Skills transfer agreements take her to Mumbai, the Indian centre of Bollywood, and to Pakistan, where she performs procedures in a clinic in the upper-class Karachi suburb of Clifton.

Demand for Dr Martinick’s services comes from throughout Australia, Asia and the Middle East and she regularly travels interstate and internationally to train doctors, lecture and consult with patients.

Dr Martinick said the market was growing, despite the stigma associated with hair loss and hair transplants.

In recent years there has been an increase in the number of patients seeking medical help for the treatment of hair loss, she says.

“Fifty per cent of women and 70 per cent of men suffer from hair loss,” Dr Martinick said.

“With women, for example, half is due to genetic hair loss and the other half is due to other factors such as stress, anemia, thyroid function or chronic malnutrition.

“The patients find hair loss incredibly distressing.

“In the last 10 years there are more patients coming in saying: ‘Doctor, I’m losing my hair, can you help?’

“Today’s patient is much more savvy and if GPs can’t help they go to the snake oil merchants.”

Dr Martinick said that she had been approached by major multinational pharmaceutical companies interested in leveraging her expertise.
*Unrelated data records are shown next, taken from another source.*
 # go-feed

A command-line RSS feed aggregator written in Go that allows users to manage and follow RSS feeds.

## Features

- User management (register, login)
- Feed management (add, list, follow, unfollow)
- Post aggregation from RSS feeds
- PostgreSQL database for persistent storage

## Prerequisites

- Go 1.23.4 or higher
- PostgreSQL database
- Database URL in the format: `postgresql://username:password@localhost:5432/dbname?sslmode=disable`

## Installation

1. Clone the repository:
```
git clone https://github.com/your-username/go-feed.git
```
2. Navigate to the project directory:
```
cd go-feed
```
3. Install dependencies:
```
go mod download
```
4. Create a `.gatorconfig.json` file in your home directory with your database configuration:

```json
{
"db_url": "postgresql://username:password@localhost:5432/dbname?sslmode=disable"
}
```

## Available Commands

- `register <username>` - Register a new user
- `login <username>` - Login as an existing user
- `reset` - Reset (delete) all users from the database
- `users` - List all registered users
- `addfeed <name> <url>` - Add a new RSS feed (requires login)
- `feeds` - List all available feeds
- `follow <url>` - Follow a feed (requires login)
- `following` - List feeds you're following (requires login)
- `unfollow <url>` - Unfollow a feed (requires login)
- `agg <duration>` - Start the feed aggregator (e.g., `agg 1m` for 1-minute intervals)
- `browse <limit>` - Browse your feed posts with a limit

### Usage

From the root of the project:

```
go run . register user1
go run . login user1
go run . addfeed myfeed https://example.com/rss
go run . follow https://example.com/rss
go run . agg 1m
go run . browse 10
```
“Pharmaceuticals companies are looking for researchers to look into aspects of hair loss intervention, including approaches to activate, accelerate and improve hair growth,” she said.

Dr Martinick, who is president of the Australasian Society of Hair Restoration Surgeons, said the successful treatment of hair loss was predominantly concerned with proper diagnosis and that ultimately through her work she would like to raise the profile of the problem of hair loss in the medical community.

“I would like to use my position at ASHRS to assist doctors to improve problems associated with hair loss,” she said. “I want hair loss to be treated properly and to train doctors to treat patients properly.”